Act Prep to Academic Sucess

Millard lays out new plan for preparing students for the ACT

Tyler Collins, Opinions Editor

Beginning the week of March 27, the week after spring break, students will have Mustang Time between 5th and 6th hour for ACT prep. These periods will take place for three weeks from 12:10 pm to 1:34 pm. On these days, lunch will not be during 5th hour. Instead, it will be during the Mustang Time period. Monday’s schedule will remain as it normally has been with a 24-minute Mustang Time.

Each grade will be doing slightly different activities during this time, with the exception of seniors who will have open campus. Juniors and sophomores will be participating in John Baylor Test Prep sessions, while freshman will be doing Naviance Test Prep.

“The district piloted the John Baylor Prep program at Millard South last year and the results were dramatic,” assistant principal Aaron Bearinger said. “Dr. Sutfin was able to secure a grant to pay for John Baylor at all the high schools this year.”

This new approach has several pros and cons aknowledged by the administration. The addition of this period will take away seven to eight minutes of instructional time in class each period for the three weeks. It also must be noted that Mustang Time teachers will not be qualified experts for each subject area that will be covered in the ACT prep.

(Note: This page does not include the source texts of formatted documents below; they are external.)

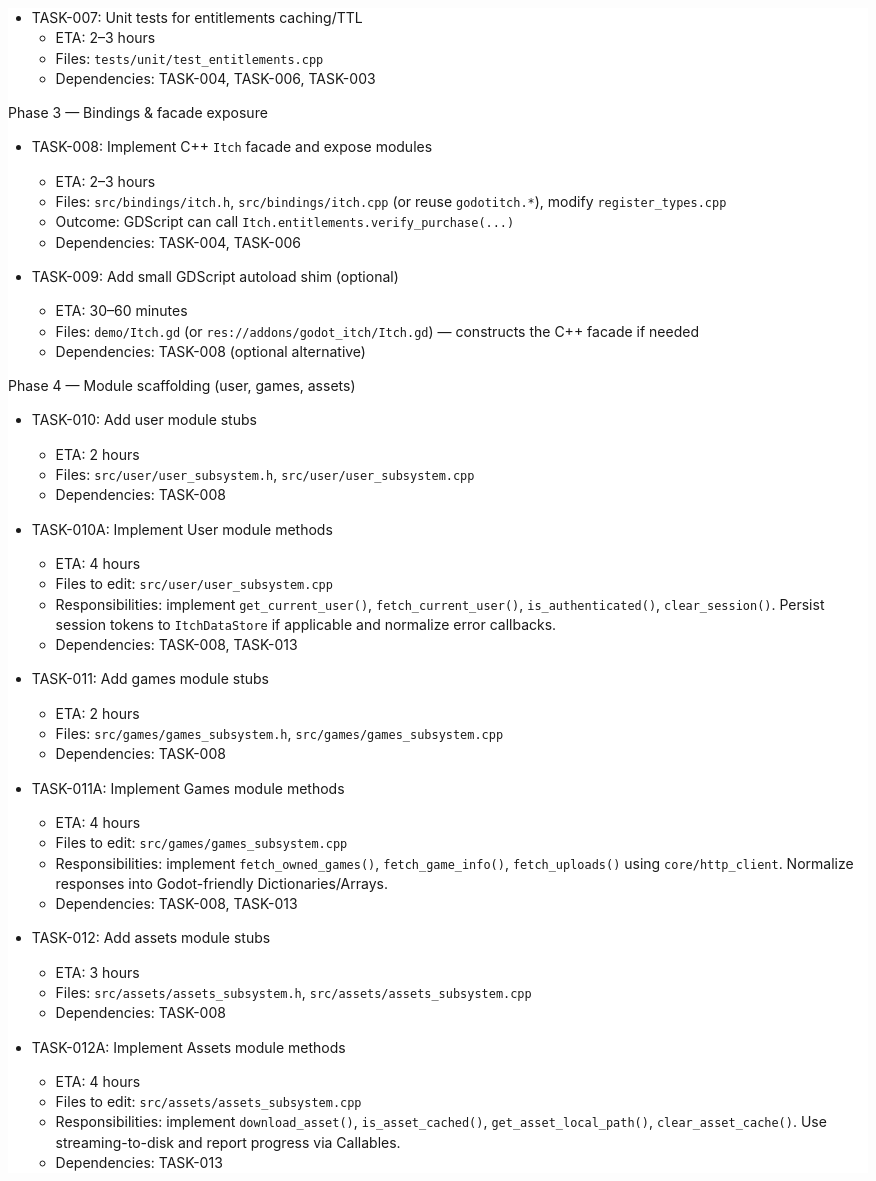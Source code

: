 - TASK-007: Unit tests for entitlements caching/TTL
	- ETA: 2–3 hours
	- Files: `tests/unit/test_entitlements.cpp`
	- Dependencies: TASK-004, TASK-006, TASK-003

Phase 3 — Bindings & facade exposure
- TASK-008: Implement C++ `Itch` facade and expose modules
	- ETA: 2–3 hours
	- Files: `src/bindings/itch.h`, `src/bindings/itch.cpp` (or reuse `godotitch.*`), modify `register_types.cpp`
	- Outcome: GDScript can call `Itch.entitlements.verify_purchase(...)`
	- Dependencies: TASK-004, TASK-006

- TASK-009: Add small GDScript autoload shim (optional)
	- ETA: 30–60 minutes
	- Files: `demo/Itch.gd` (or `res://addons/godot_itch/Itch.gd`) — constructs the C++ facade if needed
	- Dependencies: TASK-008 (optional alternative)

Phase 4 — Module scaffolding (user, games, assets)
- TASK-010: Add user module stubs
	- ETA: 2 hours
	- Files: `src/user/user_subsystem.h`, `src/user/user_subsystem.cpp`
	- Dependencies: TASK-008

- TASK-010A: Implement User module methods
	- ETA: 4 hours
	- Files to edit: `src/user/user_subsystem.cpp`
	- Responsibilities: implement `get_current_user()`, `fetch_current_user()`, `is_authenticated()`, `clear_session()`. Persist session tokens to `ItchDataStore` if applicable and normalize error callbacks.
	- Dependencies: TASK-008, TASK-013

- TASK-011: Add games module stubs
	- ETA: 2 hours
	- Files: `src/games/games_subsystem.h`, `src/games/games_subsystem.cpp`
	- Dependencies: TASK-008

- TASK-011A: Implement Games module methods
	- ETA: 4 hours
	- Files to edit: `src/games/games_subsystem.cpp`
	- Responsibilities: implement `fetch_owned_games()`, `fetch_game_info()`, `fetch_uploads()` using `core/http_client`. Normalize responses into Godot-friendly Dictionaries/Arrays.
	- Dependencies: TASK-008, TASK-013

- TASK-012: Add assets module stubs
	- ETA: 3 hours
	- Files: `src/assets/assets_subsystem.h`, `src/assets/assets_subsystem.cpp`
	- Dependencies: TASK-008

- TASK-012A: Implement Assets module methods
	- ETA: 4 hours
	- Files to edit: `src/assets/assets_subsystem.cpp`
	- Responsibilities: implement `download_asset()`, `is_asset_cached()`, `get_asset_local_path()`, `clear_asset_cache()`. Use streaming-to-disk and report progress via Callables.
	- Dependencies: TASK-013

There are many pros, however. Taking care of the prep in only one class period will make distribution of materials much easier for the administration. The Mustang Time advisors will also be able to aid some students more as they will understand the specific student’s strengths and weaknesses. Having lunch take place during Mustang Time also allows the class periods to remain more consistent, making lesson planning easier for teachers. Along with these positives, these prep classes will help to establish and foster a strong ACT culture at MN starting in the ninth grade.

In addition to these prepatory Mustang Times, the state of Nebraska has decided to use the ACT Writing section as the state writing assessment rather than the NESA which has been previously taken.
“I think this change happened because of several issues with the online state writing assessment in the past few years,” Bearinger said.

This change will save instructional time in school as students will not have to spend special testing days at school taking the NESA rather than being in class. Overall, Millard is hoping that helping students prepare for the ACT in such a way will aid them in their long term academic success.